Vaswani et al., 2017: buang recurrence sepenuhnya. Pure attention. Hasilnya: bisa di-paralelkan di GPU, training jauh lebih cepat, capture long-range dependency lebih baik.

Komponen Transformer

Multi-Head Self-Attention: beberapa "kepala" attention paralel, capture pola berbeda.
Positional Encoding: tambahkan info posisi karena attention agnostic terhadap urutan.
Layer Normalization: stabilize training di deep network.
Feed-Forward Network: MLP yang diaplikasikan per posisi.
Residual Connection: output = input + sublayer(input).

7. Era LLM — BERT, GPT, T5

Model	Tahun	Arsitektur	Fokus
BERT (Google)	2018	Encoder-only	Understanding (klasifikasi, QA)
GPT-2 (OpenAI)	2019	Decoder-only	Generation
T5 (Google)	2019	Encoder-Decoder	Text-to-text universal
GPT-3	2020	Decoder, 175B	Few-shot learning
ChatGPT/GPT-4	2022/23	RLHF on top	Conversational
Claude, Llama, Gemini	2023+	Various decoder	State-of-the-art

8. Studi Kasus

🌟 Real World

Google Search & BERT (2019)

Saat Google deploy BERT ke search engine 2019, mereka tunjukkan contoh: query "can you get medicine for someone pharmacy". Pre-BERT, Google fokus pada keyword "medicine, pharmacy". Post-BERT, Google paham konteks "for someone" — pertanyaan tentang pickup obat untuk orang lain.

Pelajaran: Transformer mengubah semantic understanding fundamental. 10% query Google diuntungkan dari BERT, salah satu update terbesar dalam sejarah search engine.

📝 Tugas

Build Sentiment Classifier

Pakai Hugging Face Transformers di Colab.
Load pretrained model (DistilBERT atau IndoBERT).
Fine-tune di dataset sentiment Indonesia (mis.
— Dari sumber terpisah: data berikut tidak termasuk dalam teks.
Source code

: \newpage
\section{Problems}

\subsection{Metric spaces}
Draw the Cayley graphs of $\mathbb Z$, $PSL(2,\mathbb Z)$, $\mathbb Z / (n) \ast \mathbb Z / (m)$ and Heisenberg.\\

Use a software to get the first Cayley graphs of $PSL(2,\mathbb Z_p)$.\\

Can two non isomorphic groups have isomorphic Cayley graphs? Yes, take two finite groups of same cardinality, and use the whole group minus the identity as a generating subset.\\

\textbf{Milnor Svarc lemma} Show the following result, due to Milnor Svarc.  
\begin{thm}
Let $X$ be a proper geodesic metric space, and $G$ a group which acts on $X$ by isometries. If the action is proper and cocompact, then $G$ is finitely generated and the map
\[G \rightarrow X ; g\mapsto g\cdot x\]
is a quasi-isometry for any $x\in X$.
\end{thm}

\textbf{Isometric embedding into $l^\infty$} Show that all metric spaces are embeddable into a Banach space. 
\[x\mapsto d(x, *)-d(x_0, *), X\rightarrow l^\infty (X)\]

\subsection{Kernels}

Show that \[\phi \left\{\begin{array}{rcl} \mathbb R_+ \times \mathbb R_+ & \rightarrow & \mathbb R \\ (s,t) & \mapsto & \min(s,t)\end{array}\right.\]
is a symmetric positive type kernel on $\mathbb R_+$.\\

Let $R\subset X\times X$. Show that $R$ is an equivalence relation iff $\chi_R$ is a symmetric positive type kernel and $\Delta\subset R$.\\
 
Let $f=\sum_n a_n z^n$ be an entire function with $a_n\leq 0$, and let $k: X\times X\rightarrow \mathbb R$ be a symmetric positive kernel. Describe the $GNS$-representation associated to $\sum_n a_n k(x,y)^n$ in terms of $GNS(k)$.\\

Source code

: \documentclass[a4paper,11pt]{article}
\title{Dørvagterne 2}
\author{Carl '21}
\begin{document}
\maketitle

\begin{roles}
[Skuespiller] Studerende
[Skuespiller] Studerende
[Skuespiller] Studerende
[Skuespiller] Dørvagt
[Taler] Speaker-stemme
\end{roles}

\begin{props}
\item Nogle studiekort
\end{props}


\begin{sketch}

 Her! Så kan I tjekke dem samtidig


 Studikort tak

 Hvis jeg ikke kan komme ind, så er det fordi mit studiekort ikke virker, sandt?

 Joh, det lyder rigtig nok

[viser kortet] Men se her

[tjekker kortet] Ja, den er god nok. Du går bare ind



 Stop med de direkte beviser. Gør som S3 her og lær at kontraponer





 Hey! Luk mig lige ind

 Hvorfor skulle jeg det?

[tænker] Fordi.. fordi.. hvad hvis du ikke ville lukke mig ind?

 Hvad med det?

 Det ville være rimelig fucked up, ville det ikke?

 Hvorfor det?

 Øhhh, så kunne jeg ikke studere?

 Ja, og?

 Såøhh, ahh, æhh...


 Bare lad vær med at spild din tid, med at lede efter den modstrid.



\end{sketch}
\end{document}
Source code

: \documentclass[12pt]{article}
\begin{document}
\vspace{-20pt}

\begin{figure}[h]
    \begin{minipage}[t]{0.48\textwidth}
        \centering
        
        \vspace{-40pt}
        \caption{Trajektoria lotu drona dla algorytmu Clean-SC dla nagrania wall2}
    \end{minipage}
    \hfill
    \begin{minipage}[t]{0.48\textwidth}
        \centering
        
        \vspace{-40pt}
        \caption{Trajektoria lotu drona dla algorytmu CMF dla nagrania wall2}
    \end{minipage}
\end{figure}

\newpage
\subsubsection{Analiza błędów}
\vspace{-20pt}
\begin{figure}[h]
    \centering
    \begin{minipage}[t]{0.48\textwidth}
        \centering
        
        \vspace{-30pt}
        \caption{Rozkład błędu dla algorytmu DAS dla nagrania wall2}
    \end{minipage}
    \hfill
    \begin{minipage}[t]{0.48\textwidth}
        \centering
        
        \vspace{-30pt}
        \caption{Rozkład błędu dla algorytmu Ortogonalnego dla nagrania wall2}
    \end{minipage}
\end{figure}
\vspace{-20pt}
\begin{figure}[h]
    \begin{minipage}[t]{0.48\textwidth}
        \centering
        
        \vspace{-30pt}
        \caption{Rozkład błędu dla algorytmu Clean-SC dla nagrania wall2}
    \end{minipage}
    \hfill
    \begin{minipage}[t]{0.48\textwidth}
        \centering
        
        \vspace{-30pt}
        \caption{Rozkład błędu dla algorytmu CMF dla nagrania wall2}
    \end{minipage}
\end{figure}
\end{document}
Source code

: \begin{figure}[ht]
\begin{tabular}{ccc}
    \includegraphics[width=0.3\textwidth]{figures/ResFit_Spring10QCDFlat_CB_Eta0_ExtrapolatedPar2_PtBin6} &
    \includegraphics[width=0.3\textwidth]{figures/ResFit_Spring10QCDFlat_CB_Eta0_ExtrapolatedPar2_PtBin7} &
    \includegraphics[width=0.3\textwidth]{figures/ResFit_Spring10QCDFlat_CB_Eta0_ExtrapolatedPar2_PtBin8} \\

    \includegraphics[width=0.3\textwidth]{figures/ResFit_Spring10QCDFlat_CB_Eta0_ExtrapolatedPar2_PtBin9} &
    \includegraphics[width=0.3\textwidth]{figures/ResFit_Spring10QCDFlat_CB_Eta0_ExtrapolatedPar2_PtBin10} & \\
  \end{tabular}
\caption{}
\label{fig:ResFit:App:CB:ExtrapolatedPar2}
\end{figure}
Twitter Indonesia).
Bandingkan dengan baseline LSTM dan TF-IDF + Logistic Regression.
Test inference: tulis 5 kalimat custom, lihat prediksi sentiment.

Rangkuman

NLP butuh handle ambiguity, sequence, context.
RNN bisa proses sequence tapi vanishing gradient problem.
LSTM solve vanishing dengan gates + cell state.
Attention mechanism: biarkan model "perhatikan" bagian input yang relevan.
Transformer (2017) buang recurrence — pure attention. Fondasi semua LLM modern.
BERT, GPT, T5 — variants Transformer dengan fokus berbeda.